ABOUT THIS EXERCISE
Lines from the line with "### <samp>&gt; Hi" to the line with "articles on [Medium](https://medium.com/@prajju.18gryphon);" in the entries below, and only those, must be output exactly, with both ends included.

-=-=-=-=-

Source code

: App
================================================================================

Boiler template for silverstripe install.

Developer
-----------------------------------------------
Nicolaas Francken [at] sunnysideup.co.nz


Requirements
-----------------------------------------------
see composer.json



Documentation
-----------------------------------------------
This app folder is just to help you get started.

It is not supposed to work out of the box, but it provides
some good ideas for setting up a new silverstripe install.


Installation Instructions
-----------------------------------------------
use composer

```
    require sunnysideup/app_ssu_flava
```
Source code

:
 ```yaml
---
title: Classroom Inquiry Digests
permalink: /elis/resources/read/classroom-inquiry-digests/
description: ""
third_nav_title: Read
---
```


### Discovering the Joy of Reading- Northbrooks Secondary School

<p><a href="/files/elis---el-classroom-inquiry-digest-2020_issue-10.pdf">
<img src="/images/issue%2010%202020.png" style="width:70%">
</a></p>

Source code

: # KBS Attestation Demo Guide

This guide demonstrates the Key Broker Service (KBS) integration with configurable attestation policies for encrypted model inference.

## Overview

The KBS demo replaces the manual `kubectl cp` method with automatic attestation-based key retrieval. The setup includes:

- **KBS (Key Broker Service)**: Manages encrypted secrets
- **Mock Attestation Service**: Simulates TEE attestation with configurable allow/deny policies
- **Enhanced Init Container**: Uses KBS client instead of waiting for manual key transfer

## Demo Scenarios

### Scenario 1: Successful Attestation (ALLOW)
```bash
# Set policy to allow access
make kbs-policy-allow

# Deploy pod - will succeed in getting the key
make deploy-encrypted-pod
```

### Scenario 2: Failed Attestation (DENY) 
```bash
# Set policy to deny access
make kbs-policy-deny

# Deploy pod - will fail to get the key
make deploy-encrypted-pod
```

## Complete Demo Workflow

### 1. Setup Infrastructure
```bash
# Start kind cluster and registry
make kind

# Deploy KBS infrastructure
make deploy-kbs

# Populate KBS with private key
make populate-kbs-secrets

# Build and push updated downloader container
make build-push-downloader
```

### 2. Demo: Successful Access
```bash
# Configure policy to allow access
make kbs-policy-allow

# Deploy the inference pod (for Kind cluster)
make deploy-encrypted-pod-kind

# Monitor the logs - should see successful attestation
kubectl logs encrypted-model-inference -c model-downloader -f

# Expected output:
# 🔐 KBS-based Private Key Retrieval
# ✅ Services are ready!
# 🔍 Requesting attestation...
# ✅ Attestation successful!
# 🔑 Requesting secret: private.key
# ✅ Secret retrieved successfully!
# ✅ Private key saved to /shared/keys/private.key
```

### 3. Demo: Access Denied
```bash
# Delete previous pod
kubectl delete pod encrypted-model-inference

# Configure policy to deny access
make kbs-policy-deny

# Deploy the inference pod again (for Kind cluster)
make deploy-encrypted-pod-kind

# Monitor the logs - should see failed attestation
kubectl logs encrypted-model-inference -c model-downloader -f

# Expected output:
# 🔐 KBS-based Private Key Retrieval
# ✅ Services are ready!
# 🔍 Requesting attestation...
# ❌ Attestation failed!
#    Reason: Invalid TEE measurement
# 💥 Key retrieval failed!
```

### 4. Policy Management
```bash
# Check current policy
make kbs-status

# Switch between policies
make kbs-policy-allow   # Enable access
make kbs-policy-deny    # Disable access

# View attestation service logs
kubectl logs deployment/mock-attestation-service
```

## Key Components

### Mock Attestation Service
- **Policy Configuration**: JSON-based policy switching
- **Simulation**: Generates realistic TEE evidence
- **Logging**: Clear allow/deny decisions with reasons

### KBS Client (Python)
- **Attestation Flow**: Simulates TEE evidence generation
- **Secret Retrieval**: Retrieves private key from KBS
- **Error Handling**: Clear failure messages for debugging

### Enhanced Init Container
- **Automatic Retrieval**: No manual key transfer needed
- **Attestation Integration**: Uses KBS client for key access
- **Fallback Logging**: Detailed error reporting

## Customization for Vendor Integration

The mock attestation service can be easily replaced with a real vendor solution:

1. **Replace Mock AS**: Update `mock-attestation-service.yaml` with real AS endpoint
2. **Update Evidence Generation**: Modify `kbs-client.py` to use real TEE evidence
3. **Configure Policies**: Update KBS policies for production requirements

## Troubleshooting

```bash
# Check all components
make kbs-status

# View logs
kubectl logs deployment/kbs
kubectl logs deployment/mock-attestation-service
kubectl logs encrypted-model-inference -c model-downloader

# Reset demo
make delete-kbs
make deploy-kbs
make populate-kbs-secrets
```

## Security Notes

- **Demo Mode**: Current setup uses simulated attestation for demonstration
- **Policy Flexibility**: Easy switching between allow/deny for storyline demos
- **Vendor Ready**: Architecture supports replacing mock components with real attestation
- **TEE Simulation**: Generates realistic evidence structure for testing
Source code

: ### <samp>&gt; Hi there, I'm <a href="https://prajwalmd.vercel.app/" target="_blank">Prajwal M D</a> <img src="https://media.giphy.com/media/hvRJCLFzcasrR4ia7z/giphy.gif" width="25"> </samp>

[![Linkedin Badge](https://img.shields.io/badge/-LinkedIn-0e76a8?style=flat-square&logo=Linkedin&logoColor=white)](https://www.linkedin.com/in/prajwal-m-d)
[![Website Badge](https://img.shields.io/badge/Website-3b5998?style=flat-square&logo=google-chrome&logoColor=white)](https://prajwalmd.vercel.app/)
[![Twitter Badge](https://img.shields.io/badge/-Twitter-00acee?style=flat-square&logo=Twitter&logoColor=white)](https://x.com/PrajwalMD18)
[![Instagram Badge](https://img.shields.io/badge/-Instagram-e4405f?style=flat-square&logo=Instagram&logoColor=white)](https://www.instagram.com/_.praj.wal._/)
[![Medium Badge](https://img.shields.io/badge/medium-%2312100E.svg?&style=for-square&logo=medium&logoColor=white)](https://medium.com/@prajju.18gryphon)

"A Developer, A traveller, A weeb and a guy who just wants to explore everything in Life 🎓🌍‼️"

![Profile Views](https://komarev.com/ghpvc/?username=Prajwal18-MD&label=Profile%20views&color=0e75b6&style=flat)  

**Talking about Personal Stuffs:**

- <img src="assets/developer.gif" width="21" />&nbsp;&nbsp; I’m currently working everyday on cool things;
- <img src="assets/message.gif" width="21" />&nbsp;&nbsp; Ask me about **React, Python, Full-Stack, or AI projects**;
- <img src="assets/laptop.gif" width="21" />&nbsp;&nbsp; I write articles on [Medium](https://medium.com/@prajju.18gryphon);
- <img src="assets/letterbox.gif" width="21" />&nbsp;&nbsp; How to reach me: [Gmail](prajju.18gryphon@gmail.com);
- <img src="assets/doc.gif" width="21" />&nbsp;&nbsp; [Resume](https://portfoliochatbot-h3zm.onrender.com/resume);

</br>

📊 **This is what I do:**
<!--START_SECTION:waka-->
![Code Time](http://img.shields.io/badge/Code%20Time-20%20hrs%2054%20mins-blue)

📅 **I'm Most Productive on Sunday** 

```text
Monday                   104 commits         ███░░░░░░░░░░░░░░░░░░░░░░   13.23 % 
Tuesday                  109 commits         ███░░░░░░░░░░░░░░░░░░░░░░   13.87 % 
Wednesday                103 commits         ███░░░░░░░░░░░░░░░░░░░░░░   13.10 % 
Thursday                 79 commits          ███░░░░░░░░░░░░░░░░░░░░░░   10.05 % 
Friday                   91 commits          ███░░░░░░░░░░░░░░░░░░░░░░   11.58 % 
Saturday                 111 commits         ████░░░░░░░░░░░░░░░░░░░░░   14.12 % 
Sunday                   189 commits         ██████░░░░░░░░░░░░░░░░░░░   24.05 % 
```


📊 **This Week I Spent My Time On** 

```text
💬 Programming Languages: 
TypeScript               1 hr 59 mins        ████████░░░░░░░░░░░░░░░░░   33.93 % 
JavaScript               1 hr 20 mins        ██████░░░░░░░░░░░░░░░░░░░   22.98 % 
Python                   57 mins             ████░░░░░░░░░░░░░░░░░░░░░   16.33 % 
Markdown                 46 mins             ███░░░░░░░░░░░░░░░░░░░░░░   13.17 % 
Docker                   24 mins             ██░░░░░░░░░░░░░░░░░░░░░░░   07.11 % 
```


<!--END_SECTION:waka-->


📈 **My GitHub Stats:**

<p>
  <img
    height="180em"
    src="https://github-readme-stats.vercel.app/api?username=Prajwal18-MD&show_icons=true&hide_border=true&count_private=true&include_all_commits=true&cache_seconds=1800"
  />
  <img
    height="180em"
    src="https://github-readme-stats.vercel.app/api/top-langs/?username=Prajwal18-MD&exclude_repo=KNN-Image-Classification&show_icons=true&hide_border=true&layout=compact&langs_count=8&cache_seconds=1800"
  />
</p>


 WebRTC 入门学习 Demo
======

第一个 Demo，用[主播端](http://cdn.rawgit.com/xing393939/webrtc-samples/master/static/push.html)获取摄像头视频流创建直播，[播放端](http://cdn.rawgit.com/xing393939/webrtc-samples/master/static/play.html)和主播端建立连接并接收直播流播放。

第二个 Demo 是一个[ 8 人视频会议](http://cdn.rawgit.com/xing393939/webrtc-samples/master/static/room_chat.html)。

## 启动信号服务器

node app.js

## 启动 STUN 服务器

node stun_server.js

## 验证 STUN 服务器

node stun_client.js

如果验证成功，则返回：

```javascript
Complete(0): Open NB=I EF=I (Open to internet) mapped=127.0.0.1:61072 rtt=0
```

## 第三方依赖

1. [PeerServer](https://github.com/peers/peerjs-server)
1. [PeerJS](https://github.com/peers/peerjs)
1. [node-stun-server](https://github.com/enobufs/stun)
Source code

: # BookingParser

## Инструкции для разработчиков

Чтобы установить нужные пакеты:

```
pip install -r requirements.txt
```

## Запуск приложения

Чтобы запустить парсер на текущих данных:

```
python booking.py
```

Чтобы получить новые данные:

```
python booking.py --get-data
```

-=-=-=-=-

FINAL ANSWER
: ### <samp>&gt; Hi there, I'm <a href="https://prajwalmd.vercel.app/" target="_blank">Prajwal M D</a> <img src="https://media.giphy.com/media/hvRJCLFzcasrR4ia7z/giphy.gif" width="25"> </samp>

[![Linkedin Badge](https://img.shields.io/badge/-LinkedIn-0e76a8?style=flat-square&logo=Linkedin&logoColor=white)](https://www.linkedin.com/in/prajwal-m-d)
[![Website Badge](https://img.shields.io/badge/Website-3b5998?style=flat-square&logo=google-chrome&logoColor=white)](https://prajwalmd.vercel.app/)
[![Twitter Badge](https://img.shields.io/badge/-Twitter-00acee?style=flat-square&logo=Twitter&logoColor=white)](https://x.com/PrajwalMD18)
[![Instagram Badge](https://img.shields.io/badge/-Instagram-e4405f?style=flat-square&logo=Instagram&logoColor=white)](https://www.instagram.com/_.praj.wal._/)
[![Medium Badge](https://img.shields.io/badge/medium-%2312100E.svg?&style=for-square&logo=medium&logoColor=white)](https://medium.com/@prajju.18gryphon)

"A Developer, A traveller, A weeb and a guy who just wants to explore everything in Life 🎓🌍‼️"

![Profile Views](https://komarev.com/ghpvc/?username=Prajwal18-MD&label=Profile%20views&color=0e75b6&style=flat)  

**Talking about Personal Stuffs:**

- <img src="assets/developer.gif" width="21" />&nbsp;&nbsp; I’m currently working everyday on cool things;
- <img src="assets/message.gif" width="21" />&nbsp;&nbsp; Ask me about **React, Python, Full-Stack, or AI projects**;
- <img src="assets/laptop.gif" width="21" />&nbsp;&nbsp; I write articles on [Medium](https://medium.com/@prajju.18gryphon);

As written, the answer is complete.